(Data entries)
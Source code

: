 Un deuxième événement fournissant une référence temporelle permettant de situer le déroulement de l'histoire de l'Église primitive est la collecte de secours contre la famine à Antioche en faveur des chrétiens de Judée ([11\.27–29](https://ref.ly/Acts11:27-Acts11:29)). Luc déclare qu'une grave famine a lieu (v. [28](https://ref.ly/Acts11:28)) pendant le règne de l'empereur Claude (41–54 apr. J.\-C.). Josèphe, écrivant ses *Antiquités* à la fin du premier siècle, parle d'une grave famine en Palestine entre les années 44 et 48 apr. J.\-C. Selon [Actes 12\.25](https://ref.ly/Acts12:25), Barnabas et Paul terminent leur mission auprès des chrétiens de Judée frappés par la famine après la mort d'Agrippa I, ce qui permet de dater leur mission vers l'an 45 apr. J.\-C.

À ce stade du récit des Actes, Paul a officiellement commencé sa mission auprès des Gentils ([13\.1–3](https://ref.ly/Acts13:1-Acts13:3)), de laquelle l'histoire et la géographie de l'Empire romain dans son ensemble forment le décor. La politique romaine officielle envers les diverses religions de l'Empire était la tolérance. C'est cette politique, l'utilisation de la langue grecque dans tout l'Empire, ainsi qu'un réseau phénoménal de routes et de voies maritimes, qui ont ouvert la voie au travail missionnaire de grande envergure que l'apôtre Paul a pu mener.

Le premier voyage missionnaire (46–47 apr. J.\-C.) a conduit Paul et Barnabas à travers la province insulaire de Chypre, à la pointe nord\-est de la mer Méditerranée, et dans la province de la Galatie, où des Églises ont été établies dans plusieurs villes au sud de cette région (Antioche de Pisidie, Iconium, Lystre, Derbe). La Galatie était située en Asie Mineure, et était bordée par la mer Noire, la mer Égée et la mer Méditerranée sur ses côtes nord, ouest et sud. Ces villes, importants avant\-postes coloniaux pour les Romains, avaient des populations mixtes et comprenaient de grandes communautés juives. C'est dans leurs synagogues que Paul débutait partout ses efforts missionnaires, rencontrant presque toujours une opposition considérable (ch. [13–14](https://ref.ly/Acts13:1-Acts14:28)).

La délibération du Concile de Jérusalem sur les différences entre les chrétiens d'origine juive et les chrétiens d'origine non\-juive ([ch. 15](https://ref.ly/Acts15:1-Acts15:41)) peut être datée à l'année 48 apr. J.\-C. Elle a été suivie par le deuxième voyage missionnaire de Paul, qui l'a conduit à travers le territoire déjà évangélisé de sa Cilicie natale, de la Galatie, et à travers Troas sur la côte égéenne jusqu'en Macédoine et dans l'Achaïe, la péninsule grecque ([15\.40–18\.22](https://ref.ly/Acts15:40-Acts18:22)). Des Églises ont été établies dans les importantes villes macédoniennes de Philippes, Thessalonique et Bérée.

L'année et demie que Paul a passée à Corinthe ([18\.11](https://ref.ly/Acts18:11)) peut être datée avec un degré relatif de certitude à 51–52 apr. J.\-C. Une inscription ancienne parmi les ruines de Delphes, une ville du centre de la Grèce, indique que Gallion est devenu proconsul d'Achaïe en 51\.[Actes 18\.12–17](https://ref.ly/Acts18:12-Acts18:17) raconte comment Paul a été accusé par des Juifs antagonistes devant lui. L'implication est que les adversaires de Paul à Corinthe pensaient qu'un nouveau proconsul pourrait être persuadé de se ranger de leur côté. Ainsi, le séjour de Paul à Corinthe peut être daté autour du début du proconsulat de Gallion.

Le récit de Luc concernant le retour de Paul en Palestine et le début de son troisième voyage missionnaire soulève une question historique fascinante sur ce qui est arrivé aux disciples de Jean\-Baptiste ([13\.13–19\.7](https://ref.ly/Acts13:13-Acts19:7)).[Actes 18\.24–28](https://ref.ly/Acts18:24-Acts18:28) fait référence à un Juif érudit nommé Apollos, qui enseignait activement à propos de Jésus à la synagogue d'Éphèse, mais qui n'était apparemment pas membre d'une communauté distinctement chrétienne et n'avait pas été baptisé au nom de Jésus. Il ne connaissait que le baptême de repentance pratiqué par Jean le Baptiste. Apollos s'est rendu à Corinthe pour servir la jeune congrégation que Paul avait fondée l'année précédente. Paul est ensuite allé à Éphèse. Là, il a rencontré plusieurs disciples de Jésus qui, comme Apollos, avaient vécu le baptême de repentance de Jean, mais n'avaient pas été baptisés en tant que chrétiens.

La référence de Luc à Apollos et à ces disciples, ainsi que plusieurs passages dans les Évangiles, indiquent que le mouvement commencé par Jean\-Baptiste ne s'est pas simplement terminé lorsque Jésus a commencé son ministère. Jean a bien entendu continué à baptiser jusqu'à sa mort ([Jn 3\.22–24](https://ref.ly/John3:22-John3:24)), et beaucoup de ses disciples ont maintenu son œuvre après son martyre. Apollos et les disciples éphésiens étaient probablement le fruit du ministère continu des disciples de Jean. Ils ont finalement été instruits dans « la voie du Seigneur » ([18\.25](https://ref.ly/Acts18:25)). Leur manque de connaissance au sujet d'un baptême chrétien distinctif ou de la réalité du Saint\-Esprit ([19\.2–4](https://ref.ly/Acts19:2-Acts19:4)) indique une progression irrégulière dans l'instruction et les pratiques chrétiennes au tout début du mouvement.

---

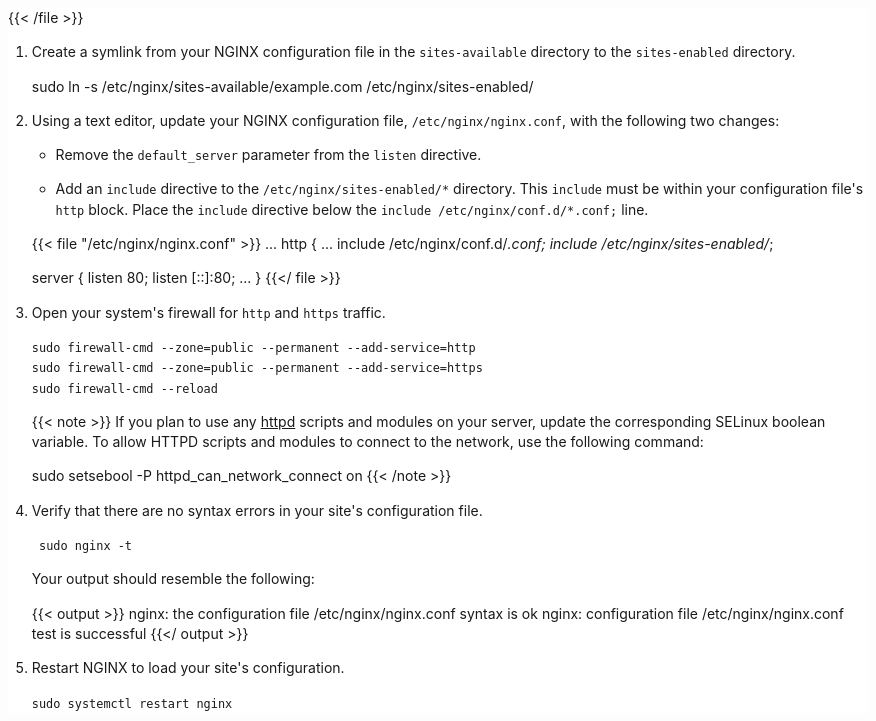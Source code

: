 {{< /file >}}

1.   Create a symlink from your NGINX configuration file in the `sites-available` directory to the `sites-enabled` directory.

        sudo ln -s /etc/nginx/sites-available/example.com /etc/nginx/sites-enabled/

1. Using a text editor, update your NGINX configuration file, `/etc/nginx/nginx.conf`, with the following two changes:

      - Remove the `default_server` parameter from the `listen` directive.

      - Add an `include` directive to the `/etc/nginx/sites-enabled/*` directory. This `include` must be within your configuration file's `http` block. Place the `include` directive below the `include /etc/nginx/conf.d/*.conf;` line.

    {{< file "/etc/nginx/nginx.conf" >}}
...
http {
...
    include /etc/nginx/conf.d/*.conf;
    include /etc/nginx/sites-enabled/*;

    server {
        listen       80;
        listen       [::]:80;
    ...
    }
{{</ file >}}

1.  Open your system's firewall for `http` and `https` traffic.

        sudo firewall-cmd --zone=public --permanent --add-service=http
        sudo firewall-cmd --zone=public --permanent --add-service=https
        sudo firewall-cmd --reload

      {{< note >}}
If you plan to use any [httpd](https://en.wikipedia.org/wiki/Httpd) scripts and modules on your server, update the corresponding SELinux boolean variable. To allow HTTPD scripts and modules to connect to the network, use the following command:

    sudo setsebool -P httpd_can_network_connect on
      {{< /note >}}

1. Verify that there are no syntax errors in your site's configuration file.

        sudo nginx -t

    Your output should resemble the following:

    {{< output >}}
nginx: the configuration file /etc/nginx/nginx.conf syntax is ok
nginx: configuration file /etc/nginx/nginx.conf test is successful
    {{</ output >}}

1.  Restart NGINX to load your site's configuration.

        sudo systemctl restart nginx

TRY IT:
Above are the entries. Copy exactly the part that opens with the line containing "- Remove the" and closes with the line containing "sudo systemctl restart nginx", and no more.

RESPONSE TO THIS EXERCISE:
      - Remove the `default_server` parameter from the `listen` directive.

      - Add an `include` directive to the `/etc/nginx/sites-enabled/*` directory. This `include` must be within your configuration file's `http` block. Place the `include` directive below the `include /etc/nginx/conf.d/*.conf;` line.

    {{< file "/etc/nginx/nginx.conf" >}}
...
http {
...
    include /etc/nginx/conf.d/*.conf;
    include /etc/nginx/sites-enabled/*;

    server {
        listen       80;
        listen       [::]:80;
    ...
    }
{{</ file >}}

1.  Open your system's firewall for `http` and `https` traffic.

        sudo firewall-cmd --zone=public --permanent --add-service=http
        sudo firewall-cmd --zone=public --permanent --add-service=https
        sudo firewall-cmd --reload

      {{< note >}}
If you plan to use any [httpd](https://en.wikipedia.org/wiki/Httpd) scripts and modules on your server, update the corresponding SELinux boolean variable. To allow HTTPD scripts and modules to connect to the network, use the following command:

    sudo setsebool -P httpd_can_network_connect on
      {{< /note >}}

1. Verify that there are no syntax errors in your site's configuration file.

        sudo nginx -t

    Your output should resemble the following:

    {{< output >}}
nginx: the configuration file /etc/nginx/nginx.conf syntax is ok
nginx: configuration file /etc/nginx/nginx.conf test is successful
    {{</ output >}}

1.  Restart NGINX to load your site's configuration.

        sudo systemctl restart nginx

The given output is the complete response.